BREVE HISTÓRIA DA MEDICINA


Desde a antiguidade que a humanidade se viu desafiada a lidar com diferentes tipos de doenças. Primordialmente essa relação saúde e doença estava diretamente relacionada com o campo mágico-religioso, partindo do pressuposto de que as doenças eram causadas por um mal externo, sendo, portanto, encarado como o pecado ou alguma maldição: um sinal da cólera divina para com o seu povo, por exemplo, devido aos pecados da humanidade, como é possível observar em alguns trechos bíblicos:  “Se não me escutardes e não puserdes em prática todos estes mandamentos, se desprezardes as minhas leis (...) porei sobre vós o terror, a tísica e a febre...” (Levítico, 26:16), ou ainda, “Servireis ao Senhor vosso Deus e ele abençoará vosso pão e vossa água e afastará de vosso meio as enfermidades” (Êxodo, 23:25).

Podemos mencionar também toda a tradição xamânica, de diversas tribos primitivas, que acreditavam que as doenças eram causadas por maus espíritos e cabia ao xamã da tribo, uma espécie de curandeiro, realizar rituais de expulsão de espíritos malignos (saiba mais em: Xamanismo). O Xamã é um indivíduo que tem a capacidade de acessar o mundo dos Espíritos, desempenhando ao mesmo tempo uma função de sacerdote e curandeiro. Através de transes de arrebatamento místico ele se eleva acima do homem comum e com seus rituais podia evocar os Espíritos da natureza para a solução de enfermidades e problemas individuais e sociais, bem como a realização de premonições e aconselhamentos diversos.

A Medicina Grega 

Na Grécia antiga ainda dominou por algum tempo o aspecto mítico e mágico da saúde através do culto associado a diversas divindades como Asclepius (deus da medicina; Esculápio para os romanos), Higeia (deusa da saúde) e Panacea (deusa da cura). Asclépio era filho do deus Apolo e pai de Panaceia e Higeia, e a ele foram dedicados vários templos para onde os doentes eram levados e tratados através de práticas ou ritos religiosos. De acordo com a mitologia grega: “o centauro Quiron ensinou aos homens a arte de curar os males. Ainda conforme a mitologia, Quiron teve como discípulo Esculapio, considerado filho de Numes e divinizado. Era chamado de "médico" e "salvador" e tinha como símbolo a serpente” (REALE; ANTISERI, 2007, p. 121).

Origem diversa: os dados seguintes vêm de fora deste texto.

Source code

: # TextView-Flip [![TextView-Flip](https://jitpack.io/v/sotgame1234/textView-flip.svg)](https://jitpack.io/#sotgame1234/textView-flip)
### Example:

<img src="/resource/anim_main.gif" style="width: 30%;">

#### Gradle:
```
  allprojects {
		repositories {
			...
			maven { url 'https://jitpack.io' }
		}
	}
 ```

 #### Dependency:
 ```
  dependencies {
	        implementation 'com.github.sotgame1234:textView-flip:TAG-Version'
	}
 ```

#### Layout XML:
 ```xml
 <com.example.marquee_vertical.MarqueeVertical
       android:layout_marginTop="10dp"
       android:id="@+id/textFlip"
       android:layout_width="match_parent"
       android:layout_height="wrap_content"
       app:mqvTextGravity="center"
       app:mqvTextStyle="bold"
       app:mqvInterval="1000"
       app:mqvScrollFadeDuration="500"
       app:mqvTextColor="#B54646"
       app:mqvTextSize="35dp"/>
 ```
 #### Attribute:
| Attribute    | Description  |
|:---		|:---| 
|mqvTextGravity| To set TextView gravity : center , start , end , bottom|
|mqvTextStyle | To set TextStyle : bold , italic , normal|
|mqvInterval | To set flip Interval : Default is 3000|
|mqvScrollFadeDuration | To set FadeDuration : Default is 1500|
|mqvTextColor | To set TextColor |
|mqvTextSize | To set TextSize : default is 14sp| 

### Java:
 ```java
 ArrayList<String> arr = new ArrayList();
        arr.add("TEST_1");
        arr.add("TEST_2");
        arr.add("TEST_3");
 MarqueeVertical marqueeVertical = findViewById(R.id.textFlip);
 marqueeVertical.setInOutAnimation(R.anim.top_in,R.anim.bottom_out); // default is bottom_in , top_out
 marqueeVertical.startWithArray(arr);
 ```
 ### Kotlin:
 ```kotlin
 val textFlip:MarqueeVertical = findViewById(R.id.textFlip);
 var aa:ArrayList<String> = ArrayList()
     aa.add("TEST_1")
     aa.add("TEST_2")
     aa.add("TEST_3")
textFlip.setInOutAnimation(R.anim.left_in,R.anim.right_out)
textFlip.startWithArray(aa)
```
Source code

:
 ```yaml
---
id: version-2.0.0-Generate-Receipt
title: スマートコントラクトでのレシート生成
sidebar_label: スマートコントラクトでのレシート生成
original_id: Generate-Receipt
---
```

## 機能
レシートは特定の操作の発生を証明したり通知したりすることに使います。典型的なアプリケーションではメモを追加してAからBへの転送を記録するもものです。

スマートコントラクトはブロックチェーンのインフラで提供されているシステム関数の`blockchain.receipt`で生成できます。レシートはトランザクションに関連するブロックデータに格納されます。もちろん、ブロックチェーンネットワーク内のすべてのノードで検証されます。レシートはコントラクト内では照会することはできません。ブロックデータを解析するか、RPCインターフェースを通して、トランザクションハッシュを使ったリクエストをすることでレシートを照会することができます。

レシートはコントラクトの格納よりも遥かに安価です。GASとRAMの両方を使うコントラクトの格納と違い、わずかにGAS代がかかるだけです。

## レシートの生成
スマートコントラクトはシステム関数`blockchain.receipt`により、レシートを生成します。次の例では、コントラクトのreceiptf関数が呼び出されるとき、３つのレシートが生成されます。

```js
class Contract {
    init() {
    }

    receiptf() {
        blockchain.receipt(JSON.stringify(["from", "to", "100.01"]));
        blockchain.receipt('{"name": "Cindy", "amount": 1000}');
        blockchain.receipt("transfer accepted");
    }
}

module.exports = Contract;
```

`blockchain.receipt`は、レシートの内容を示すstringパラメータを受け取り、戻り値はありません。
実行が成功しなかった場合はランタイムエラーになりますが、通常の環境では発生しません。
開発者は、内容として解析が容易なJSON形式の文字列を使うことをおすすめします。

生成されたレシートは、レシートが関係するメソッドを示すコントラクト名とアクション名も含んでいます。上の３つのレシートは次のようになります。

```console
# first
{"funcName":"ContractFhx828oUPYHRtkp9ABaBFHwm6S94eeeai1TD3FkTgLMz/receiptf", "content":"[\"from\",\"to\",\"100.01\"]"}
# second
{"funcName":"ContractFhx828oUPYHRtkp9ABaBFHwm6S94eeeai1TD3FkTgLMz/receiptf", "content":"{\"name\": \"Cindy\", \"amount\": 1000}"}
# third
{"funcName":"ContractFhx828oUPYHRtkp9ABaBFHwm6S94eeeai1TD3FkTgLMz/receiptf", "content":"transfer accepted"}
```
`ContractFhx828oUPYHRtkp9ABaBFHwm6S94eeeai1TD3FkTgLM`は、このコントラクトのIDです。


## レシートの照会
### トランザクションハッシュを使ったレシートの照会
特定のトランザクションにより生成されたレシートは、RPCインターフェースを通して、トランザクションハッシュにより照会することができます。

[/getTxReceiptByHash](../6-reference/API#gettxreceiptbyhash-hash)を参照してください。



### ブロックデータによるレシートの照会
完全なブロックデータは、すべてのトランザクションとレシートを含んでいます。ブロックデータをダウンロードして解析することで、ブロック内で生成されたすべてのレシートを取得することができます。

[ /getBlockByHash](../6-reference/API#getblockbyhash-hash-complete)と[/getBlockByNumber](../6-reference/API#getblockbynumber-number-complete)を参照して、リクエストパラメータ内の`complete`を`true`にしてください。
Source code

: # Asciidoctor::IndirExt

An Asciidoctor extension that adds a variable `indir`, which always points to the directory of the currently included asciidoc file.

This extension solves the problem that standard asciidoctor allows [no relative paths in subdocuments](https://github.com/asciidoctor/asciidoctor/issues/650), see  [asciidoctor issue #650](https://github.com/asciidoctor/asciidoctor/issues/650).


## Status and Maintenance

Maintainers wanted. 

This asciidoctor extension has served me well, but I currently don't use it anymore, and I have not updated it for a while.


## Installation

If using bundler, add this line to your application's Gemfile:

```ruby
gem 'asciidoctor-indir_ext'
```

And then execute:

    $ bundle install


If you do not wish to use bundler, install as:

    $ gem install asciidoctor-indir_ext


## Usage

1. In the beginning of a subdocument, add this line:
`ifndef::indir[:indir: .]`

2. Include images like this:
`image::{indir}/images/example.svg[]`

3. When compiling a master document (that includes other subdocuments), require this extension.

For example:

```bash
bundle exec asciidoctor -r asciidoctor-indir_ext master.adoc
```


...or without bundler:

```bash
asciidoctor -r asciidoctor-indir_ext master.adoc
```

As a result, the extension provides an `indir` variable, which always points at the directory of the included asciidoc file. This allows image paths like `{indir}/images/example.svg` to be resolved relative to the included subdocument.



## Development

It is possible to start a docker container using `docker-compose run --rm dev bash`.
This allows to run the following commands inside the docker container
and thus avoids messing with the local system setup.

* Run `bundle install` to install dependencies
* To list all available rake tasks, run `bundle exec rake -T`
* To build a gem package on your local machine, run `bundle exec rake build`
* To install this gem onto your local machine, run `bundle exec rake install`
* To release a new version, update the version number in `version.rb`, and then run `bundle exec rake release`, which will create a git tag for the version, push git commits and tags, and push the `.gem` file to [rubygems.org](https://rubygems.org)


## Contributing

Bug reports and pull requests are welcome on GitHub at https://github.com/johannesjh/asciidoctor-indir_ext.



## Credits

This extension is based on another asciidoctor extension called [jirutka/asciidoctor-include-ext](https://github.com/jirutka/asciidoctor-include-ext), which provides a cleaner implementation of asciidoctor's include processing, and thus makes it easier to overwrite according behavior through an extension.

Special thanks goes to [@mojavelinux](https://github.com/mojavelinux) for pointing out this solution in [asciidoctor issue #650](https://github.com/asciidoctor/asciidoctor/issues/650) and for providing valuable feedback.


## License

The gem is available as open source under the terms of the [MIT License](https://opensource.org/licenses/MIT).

Mas a medicina grega irá estabelecer importantes mudanças no jeito de pensar a lógica do processo de doença. Essa ruptura ocorre sobretudo com os chamados médicos “leigos”, dos quais o mais conhecido é, sem dúvida, Hipócrates, que viveu entre 460-377 a.C. (não se sabe ao certo nem ano de nascimento e nem da morte de Hipócrates). O Corpus Hipocraticus, constituído por mais de cinquenta tratados, são textos que traduzem uma perspectiva racional a respeito da medicina, diferente da concepção mágico-religiosa que até então permeava o pensar do homem. Do Corpus Hipocraticus nem todos os tratados pertencem a Hipócrates. Alguns tratados lhe são atribuídos mas há margem para erro, tais como: O mal sagrado; O prognóstico; Sobre as águas, os ventos e lugares; Epidemias (provavelmente escrita por vários autores); Aforismos; e o célebre Juramento.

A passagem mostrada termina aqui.